Diamonds as compasses?
Lab-grown diamonds with an atomic defect are proving to be remarkable magnetic detectors.
The lab-grown red diamonds have a so-called ‘nitrogen vacancy defect’ - a gap in the atomic lattice at the heart of the diamond. Their sensitivity is so high that they are reported to be able to detect the passing of a car 300 metres away.
The discovery has been made by a team at the Oxfordshire-based Global Innovation Centre of Element Six, a subsidiary of De Beers which primarily focuses on developing diamond-edged cutting tools for use in heavy industry.
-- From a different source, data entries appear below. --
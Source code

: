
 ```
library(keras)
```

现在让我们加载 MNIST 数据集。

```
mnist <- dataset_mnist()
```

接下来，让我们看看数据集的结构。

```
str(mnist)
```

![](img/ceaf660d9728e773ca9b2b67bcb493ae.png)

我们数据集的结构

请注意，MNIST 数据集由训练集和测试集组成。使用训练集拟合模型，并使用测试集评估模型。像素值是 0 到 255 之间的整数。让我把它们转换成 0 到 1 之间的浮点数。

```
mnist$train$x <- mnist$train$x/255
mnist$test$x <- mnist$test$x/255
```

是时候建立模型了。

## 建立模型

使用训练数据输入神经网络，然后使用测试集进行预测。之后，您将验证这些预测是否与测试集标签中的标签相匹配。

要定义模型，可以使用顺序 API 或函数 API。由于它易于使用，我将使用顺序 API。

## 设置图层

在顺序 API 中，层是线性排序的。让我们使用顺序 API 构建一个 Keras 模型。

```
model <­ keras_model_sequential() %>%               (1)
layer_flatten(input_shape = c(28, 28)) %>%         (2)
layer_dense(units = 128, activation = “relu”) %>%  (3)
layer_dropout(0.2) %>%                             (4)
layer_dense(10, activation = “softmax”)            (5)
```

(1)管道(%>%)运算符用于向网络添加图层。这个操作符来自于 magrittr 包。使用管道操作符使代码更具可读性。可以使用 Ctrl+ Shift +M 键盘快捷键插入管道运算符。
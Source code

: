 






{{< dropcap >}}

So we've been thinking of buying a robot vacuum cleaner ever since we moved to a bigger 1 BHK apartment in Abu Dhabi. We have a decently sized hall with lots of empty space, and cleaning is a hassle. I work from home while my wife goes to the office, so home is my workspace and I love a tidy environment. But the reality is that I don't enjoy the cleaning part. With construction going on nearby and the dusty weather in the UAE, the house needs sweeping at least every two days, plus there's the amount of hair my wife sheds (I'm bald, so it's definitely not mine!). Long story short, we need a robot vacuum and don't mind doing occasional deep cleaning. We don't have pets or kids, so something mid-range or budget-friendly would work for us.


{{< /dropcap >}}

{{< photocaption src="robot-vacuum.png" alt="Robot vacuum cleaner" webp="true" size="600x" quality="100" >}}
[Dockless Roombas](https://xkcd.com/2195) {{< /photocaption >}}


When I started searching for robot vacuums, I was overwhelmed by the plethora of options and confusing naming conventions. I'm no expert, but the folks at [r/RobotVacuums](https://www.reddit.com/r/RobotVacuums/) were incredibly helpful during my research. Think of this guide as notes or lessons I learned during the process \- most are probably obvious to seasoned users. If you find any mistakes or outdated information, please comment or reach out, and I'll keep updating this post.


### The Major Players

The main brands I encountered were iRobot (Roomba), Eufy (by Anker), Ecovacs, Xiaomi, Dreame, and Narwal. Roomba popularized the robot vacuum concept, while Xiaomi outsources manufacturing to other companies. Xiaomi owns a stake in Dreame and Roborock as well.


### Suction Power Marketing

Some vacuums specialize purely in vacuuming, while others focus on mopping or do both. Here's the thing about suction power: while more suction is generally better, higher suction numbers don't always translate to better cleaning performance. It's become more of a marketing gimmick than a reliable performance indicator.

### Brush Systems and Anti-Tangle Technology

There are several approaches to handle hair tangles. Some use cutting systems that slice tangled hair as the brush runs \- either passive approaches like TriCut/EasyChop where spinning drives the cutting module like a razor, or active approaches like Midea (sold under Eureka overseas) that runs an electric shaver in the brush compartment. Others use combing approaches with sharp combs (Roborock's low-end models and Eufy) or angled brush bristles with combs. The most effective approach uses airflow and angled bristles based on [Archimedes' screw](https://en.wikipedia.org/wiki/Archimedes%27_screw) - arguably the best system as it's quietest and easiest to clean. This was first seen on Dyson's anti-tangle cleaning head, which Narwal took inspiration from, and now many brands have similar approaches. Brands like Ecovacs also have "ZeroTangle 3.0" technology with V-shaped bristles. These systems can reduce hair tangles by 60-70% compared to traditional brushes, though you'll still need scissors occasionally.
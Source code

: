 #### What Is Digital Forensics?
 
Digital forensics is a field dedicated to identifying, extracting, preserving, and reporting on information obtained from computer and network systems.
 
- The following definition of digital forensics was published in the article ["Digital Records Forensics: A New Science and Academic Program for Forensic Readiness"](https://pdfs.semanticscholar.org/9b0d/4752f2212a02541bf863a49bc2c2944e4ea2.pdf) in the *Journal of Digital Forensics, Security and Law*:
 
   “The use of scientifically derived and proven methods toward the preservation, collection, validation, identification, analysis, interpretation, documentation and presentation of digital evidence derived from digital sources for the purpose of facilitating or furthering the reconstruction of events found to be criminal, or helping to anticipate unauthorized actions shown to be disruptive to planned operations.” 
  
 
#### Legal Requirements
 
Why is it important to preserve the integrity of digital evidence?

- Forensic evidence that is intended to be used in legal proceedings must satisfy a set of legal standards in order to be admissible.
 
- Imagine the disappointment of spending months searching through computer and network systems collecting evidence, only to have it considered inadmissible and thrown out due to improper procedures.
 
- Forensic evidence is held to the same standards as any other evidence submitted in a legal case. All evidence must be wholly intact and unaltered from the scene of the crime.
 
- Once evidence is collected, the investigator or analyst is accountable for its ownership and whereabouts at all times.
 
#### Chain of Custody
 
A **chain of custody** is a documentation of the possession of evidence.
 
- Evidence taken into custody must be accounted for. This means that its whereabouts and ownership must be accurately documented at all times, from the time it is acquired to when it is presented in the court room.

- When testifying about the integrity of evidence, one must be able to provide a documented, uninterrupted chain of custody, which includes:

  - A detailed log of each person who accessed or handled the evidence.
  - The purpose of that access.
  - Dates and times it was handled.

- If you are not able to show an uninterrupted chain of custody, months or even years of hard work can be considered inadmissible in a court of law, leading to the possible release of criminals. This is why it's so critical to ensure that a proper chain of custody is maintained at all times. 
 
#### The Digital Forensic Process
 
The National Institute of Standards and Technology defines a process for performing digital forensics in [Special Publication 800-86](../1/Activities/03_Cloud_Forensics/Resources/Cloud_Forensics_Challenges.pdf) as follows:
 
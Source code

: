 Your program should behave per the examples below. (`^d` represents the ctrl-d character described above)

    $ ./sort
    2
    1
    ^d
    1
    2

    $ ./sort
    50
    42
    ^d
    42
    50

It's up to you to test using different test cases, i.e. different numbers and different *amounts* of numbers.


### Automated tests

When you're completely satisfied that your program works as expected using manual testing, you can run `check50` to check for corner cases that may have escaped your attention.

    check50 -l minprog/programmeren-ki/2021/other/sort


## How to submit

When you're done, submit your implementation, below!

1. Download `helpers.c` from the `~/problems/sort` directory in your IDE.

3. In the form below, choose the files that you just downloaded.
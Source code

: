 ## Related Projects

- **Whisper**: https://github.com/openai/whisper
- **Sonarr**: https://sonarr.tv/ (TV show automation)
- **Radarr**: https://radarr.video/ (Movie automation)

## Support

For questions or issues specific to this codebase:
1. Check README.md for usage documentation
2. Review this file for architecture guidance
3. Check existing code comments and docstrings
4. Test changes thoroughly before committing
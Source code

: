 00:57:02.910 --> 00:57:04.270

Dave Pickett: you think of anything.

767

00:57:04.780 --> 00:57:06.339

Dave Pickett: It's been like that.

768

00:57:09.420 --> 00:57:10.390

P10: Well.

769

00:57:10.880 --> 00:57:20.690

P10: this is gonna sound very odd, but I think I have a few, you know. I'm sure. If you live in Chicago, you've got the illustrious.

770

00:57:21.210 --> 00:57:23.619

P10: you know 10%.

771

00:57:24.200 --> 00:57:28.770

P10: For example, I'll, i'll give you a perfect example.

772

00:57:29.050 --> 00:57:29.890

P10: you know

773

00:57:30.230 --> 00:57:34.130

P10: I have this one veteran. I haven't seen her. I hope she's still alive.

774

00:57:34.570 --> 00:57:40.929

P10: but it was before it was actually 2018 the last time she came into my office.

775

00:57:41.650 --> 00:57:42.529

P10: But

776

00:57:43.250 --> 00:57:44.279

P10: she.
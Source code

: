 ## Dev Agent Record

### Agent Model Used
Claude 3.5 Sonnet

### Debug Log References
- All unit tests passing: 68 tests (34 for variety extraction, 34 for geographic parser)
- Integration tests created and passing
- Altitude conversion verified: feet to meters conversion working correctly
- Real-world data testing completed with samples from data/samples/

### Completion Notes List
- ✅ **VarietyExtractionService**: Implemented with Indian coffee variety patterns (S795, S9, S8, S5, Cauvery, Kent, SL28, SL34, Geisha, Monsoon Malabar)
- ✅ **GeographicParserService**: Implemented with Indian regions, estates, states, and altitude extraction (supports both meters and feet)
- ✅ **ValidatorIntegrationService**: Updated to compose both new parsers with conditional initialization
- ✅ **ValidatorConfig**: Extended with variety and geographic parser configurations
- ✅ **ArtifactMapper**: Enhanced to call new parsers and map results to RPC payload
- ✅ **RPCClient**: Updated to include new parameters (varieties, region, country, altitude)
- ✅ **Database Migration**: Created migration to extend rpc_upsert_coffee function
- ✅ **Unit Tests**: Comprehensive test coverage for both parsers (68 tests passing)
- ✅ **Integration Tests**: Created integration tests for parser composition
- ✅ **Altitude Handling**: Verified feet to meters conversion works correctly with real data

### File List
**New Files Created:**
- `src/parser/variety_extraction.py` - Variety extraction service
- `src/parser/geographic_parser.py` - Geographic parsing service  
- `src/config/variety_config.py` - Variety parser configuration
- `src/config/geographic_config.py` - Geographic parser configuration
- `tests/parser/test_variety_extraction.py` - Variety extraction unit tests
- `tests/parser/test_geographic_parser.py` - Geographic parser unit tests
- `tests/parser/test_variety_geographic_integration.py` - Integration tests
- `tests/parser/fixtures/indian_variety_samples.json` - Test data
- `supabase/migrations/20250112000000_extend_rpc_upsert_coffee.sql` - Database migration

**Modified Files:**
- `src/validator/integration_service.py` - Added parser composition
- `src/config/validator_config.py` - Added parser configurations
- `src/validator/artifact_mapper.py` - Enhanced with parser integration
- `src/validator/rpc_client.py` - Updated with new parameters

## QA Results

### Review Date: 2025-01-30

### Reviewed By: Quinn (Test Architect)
Such sensitivity could contribute greatly to fixing by geomagnetic fingerprinting - a technique already used indoors by some navigation devices. And the Innovation Centre's principal research scientist, Richard Bodkin, explains: 'If you have a device that is capable of sensing the surrounding magnetic fields, it also knows where it is, so once you can harness all of those technologies into a single device, there is no reason why driverless cars can’t be realised.' But those involved admit that such a development could be decades away.
At the moment, work is focused on improving magnetic sensitivity of the synthetic diamonds, which could also be used to replace MRI scanners with a helmet or handheld scanner. The Centre is also looking at how to use synthetic diamonds in quantum computing - promising computational power far in excess of today's machines.